Clearly, the world of today’s physicians will be vastly different from the world I entered in the early 1980s. Just as clearly, the training of future physicians must evolve for their work in a digital healthcare system. But how should it change?

Digital MedicineIn order to understand this, it’s important to make clear how digitization changes the nature of medical practice. The first issue is how one accesses medical knowledge. Online resources are now a click away, and more sophisticated electronic health records build in decision-support, which can do everything from reminding you that a patient is allergic to a certain antibiotic to guiding you to a well-vetted, evidence-based protocol for the management of a patient with a stroke.

On top of that, there’s the exploding field of analytics. The same technology that allows Amazon and Netflix to say, “Customers like you also liked…” will soon be applied to medical knowledge. Although your average physician won’t be performing big data analytics in the course of her workday, she will need to understand the results of such analytics, and be skilled at asking the big data experts (or the computers themselves, as the tools become more user-friendly) questions that can be answered effectively by existing data.

The role of patients will be transformed. As we’ve seen in other industries, computerization is The Great Democratizer. Patients will be far better informed through online resources, and will no longer be entirely dependent on the physician for expert knowledge. In certain cases, patients will also have access to apps and other tools that allow them to self-manage problems that used to require a physician visit. When they do need to see the doctor, many, perhaps most, of their visits will occur through telemedicine.

What does this mean for the training of future doctors? First, not all physicians will need to be experts in HTML. Clearly, some clinicians will want careers that blend informatics and medicine, and they should be encouraged to pursue this important work. And all students will need to understand the basics of how computers work in a medical context, but that is not the core issue.

Rather, the key change is that students will need to be trained to be leaders in improving systems of care, in working effectively in teams, in partnering with patients in new ways, and in using digital capabilities to enhance all of this work. While they will have less need than in the past to memorize everything in the textbook, it will be a mistake to say that they don’t really need to know very much since all the answers are a web search away. In many cases, it is the deep foundational knowledge that allows you to know when you need to learn more, or when the computer is giving you an answer that is inappropriate for a given patient’s situation. The physician of the future will still need to know quite a lot.
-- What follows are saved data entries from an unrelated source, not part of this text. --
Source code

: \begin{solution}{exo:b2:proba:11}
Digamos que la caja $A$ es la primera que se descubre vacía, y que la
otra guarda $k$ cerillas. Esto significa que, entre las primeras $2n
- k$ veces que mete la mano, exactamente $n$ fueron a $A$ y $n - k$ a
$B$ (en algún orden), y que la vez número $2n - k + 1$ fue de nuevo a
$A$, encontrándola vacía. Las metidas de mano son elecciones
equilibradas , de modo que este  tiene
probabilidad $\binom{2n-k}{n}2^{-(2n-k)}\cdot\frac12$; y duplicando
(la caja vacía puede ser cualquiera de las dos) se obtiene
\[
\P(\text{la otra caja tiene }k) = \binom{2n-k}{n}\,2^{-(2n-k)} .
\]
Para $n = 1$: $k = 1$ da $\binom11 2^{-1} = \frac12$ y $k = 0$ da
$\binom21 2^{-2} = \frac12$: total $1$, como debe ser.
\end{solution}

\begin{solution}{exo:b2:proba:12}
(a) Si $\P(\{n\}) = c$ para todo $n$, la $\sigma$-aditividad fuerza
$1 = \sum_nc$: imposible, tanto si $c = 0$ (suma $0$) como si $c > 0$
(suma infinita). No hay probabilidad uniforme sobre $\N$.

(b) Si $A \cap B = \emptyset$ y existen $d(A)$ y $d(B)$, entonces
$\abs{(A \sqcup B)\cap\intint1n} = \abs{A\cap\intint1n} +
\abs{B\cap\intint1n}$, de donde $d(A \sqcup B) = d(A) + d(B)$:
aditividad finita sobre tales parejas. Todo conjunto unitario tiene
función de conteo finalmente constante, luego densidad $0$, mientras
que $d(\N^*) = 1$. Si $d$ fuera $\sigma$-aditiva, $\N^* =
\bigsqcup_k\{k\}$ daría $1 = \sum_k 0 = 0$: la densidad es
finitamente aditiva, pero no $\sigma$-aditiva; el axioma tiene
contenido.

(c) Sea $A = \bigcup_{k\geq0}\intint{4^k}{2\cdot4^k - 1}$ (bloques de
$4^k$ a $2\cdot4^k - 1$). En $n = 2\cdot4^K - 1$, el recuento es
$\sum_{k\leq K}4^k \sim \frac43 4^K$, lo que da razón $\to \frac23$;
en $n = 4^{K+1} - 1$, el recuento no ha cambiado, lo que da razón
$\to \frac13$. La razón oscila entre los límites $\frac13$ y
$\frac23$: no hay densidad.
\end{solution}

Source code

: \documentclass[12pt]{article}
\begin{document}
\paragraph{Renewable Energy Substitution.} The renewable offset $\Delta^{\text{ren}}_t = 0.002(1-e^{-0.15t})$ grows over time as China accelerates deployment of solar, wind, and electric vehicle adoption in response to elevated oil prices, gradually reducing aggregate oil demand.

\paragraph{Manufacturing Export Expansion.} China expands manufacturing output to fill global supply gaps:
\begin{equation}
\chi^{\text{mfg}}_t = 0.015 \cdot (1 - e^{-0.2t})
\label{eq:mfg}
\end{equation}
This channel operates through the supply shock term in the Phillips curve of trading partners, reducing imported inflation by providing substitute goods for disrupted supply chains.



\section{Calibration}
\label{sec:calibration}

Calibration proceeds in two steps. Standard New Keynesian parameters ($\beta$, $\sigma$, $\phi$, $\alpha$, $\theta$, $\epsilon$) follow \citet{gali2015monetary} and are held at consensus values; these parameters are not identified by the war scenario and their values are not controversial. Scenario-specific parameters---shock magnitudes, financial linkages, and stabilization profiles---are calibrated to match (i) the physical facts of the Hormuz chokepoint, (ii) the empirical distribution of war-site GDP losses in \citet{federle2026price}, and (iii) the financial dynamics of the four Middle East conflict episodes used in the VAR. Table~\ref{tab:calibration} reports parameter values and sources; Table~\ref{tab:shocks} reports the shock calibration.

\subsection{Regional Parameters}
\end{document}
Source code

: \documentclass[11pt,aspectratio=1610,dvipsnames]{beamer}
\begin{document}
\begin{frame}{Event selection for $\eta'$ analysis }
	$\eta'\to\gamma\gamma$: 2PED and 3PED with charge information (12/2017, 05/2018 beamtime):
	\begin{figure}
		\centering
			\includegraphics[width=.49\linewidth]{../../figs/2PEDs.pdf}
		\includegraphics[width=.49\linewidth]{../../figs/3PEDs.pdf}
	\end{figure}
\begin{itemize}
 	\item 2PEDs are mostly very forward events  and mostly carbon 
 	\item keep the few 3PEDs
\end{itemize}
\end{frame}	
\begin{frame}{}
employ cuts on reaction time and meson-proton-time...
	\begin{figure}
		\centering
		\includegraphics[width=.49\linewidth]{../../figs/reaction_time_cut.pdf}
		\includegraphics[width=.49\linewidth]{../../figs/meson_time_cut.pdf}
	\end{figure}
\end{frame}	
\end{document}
Probably the most important challenge will be one that gets even harder as the information technology gets better: balancing the technology with the humanity of medicine. We must train our future doctors – who will not know anything other than a digital environment – to concentrate on the real patient, not the digital incarnation of the patient, which Abraham Verghese calls the “iPatient”. With all of the data in the computer, this is easy to forget. But, as I wrote in The Digital Doctor, even when that wonderful day arrives when we have finally coaxed the machines into doing all the things we want them to do and none of the things we don’t, we will still be left with one human being seeking help at a time of great need and overwhelming anxiety. The relationship between a doctor and a patient does not feel transactional now, and I don’t think it will then. Rather, it will remain vital, scary, ethically charged, and deeply human.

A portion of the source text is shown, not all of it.